Here's my problem: I have three stories that follow the same theme of "Adult finds child. Adult protects child and takes child away from whoever is trying to hurt him/her." One of them is set in WWI in the Eastern front from the perspective of Vasily. The child he must protect? A German orphan who's parents had been murdered. (They had moved to Russia shortly before the outbreak of WWI.) The other two are Westerns. One is from the perspective of an outlaw named Mike Wolfletter, and another is a semi-illiterate farmer turned gunslinger. The child of the former story? A crippled Irish boy. The child of the latter story? A Native American girl who escaped the reservation. They all sound very intriguing to me, and I know they'll have to be three seperate books. I actually do want to write all three of them. My worry is that they all sound exactly the same just with a few minor details tweaked. Even if I made the protector a female, the theme's still the same. Is this a case of "pick the one you want to write the most and do it"?

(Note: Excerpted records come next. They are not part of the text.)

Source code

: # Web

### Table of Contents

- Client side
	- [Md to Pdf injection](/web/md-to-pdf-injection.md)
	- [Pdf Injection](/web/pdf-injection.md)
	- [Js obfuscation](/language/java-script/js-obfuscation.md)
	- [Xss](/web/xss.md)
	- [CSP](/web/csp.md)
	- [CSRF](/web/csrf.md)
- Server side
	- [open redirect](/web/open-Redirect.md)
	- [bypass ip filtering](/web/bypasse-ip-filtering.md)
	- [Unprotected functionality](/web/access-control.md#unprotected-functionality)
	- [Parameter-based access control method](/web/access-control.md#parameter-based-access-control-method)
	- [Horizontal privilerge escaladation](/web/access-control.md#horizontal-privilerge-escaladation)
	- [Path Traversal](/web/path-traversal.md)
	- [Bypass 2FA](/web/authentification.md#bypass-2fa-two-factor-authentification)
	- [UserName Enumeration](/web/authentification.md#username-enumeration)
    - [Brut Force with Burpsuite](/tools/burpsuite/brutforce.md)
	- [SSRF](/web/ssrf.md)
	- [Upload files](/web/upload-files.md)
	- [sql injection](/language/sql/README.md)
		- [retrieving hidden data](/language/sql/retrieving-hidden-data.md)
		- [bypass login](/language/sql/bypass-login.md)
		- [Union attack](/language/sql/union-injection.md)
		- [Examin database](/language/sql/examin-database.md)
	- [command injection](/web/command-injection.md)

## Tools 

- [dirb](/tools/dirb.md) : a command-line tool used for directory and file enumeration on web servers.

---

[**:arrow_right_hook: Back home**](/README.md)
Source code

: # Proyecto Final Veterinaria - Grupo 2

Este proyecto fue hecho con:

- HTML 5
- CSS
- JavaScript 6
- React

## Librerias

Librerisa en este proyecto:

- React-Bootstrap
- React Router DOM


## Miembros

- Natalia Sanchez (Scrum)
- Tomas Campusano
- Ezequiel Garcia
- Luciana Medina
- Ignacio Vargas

It probably is. You can do all three, but it reminds me of Dan Brown. All of his books have the exact same plot with different settings and characters. It gets rather redundant. I don't know what everyone else will say, though. That's just my opinion.
Eh... if the plot flows differently, I think you could pull it off. And you could change the personality of the protagonist/antagonist and a few details here and there and perhaps add in a subplot based off of those details and the story will be significantly different enough from the others. If the way the main character goes about settling the plot is exactly the same though... then yeah, it would be redundant.
I agree with you three. I think this is a case where I should pick one that sounds the most interesting to me; write that and forget the other two.
at saying that Dan Brown is quite successful i do agree though, pick one, do that. You'll probably have a million ideas for variations throughout the first story, keep note of them. Potentially you could make those into the other 2 books, assuming you decide to continue with them.
I you are worried about being redundant you could always use a different a different pen name for each book.
I think you should figure out what it is about this theme that attracts you. You can do this by writing one of these stories. My guess is that once you've written one of them, and really explored the theme in it, you won't feel that it's necessary to write the other ones. You'll have learned what you needed to learn.